◆ **TASK ITEM**
Report how many lines below contain the word "data", and give only that number.

:::

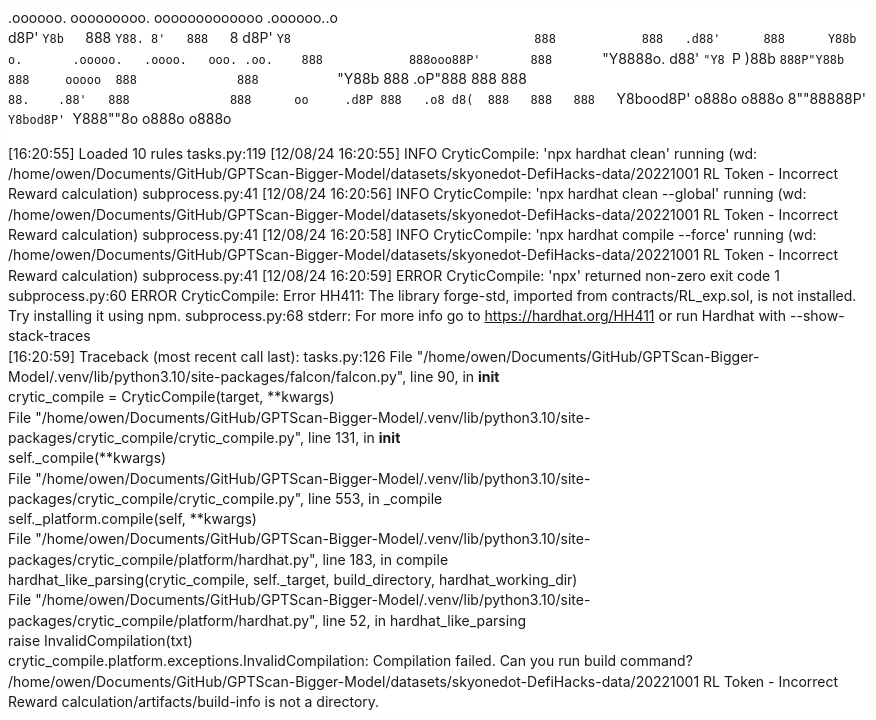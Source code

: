

  .oooooo.    ooooooooo.   ooooooooooooo  .oooooo..o                                 
 d8P'  `Y8b   `888   `Y88. 8'   888   `8 d8P'    `Y8                                 
888            888   .d88'      888      Y88bo.       .ooooo.   .oooo.   ooo. .oo.   
888            888ooo88P'       888       `"Y8888o.  d88' `"Y8 `P  )88b  `888P"Y88b  
888     ooooo  888              888           `"Y88b 888        .oP"888   888   888  
`88.    .88'   888              888      oo     .d8P 888   .o8 d8(  888   888   888  
 `Y8bood8P'   o888o            o888o     8""88888P'  `Y8bod8P' `Y888""8o o888o o888o                                                        


                                                                   

[16:20:55] Loaded 10 rules                                                                                                                                                                                                                  tasks.py:119
[12/08/24 16:20:55] INFO     CryticCompile: 'npx hardhat clean' running (wd: /home/owen/Documents/GitHub/GPTScan-Bigger-Model/datasets/skyonedot-DefiHacks-data/20221001 RL Token - Incorrect Reward calculation)                       subprocess.py:41
[12/08/24 16:20:56] INFO     CryticCompile: 'npx hardhat clean --global' running (wd: /home/owen/Documents/GitHub/GPTScan-Bigger-Model/datasets/skyonedot-DefiHacks-data/20221001 RL Token - Incorrect Reward calculation)              subprocess.py:41
[12/08/24 16:20:58] INFO     CryticCompile: 'npx hardhat compile --force' running (wd: /home/owen/Documents/GitHub/GPTScan-Bigger-Model/datasets/skyonedot-DefiHacks-data/20221001 RL Token - Incorrect Reward calculation)             subprocess.py:41
[12/08/24 16:20:59] ERROR    CryticCompile: 'npx' returned non-zero exit code 1                                                                                                                                                         subprocess.py:60
                    ERROR    CryticCompile: Error HH411: The library forge-std, imported from contracts/RL_exp.sol, is not installed. Try installing it using npm.                                                                      subprocess.py:68
                             stderr: For more info go to https://hardhat.org/HH411 or run Hardhat with --show-stack-traces                                                                                                                              
[16:20:59] Traceback (most recent call last):                                                                                                                                                                                               tasks.py:126
             File "/home/owen/Documents/GitHub/GPTScan-Bigger-Model/.venv/lib/python3.10/site-packages/falcon/falcon.py", line 90, in __init__                                                                                                          
               crytic_compile = CryticCompile(target, **kwargs)                                                                                                                                                                                         
             File "/home/owen/Documents/GitHub/GPTScan-Bigger-Model/.venv/lib/python3.10/site-packages/crytic_compile/crytic_compile.py", line 131, in __init__                                                                                         
               self._compile(**kwargs)                                                                                                                                                                                                                  
             File "/home/owen/Documents/GitHub/GPTScan-Bigger-Model/.venv/lib/python3.10/site-packages/crytic_compile/crytic_compile.py", line 553, in _compile                                                                                         
               self._platform.compile(self, **kwargs)                                                                                                                                                                                                   
             File "/home/owen/Documents/GitHub/GPTScan-Bigger-Model/.venv/lib/python3.10/site-packages/crytic_compile/platform/hardhat.py", line 183, in compile                                                                                        
               hardhat_like_parsing(crytic_compile, self._target, build_directory, hardhat_working_dir)                                                                                                                                                 
             File "/home/owen/Documents/GitHub/GPTScan-Bigger-Model/.venv/lib/python3.10/site-packages/crytic_compile/platform/hardhat.py", line 52, in hardhat_like_parsing                                                                            
               raise InvalidCompilation(txt)                                                                                                                                                                                                            
           crytic_compile.platform.exceptions.InvalidCompilation: Compilation failed. Can you run build command?                                                                                                                                        
           /home/owen/Documents/GitHub/GPTScan-Bigger-Model/datasets/skyonedot-DefiHacks-data/20221001 RL Token - Incorrect Reward calculation/artifacts/build-info is not a directory.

:::

◆ **RESPONSE AREA**
4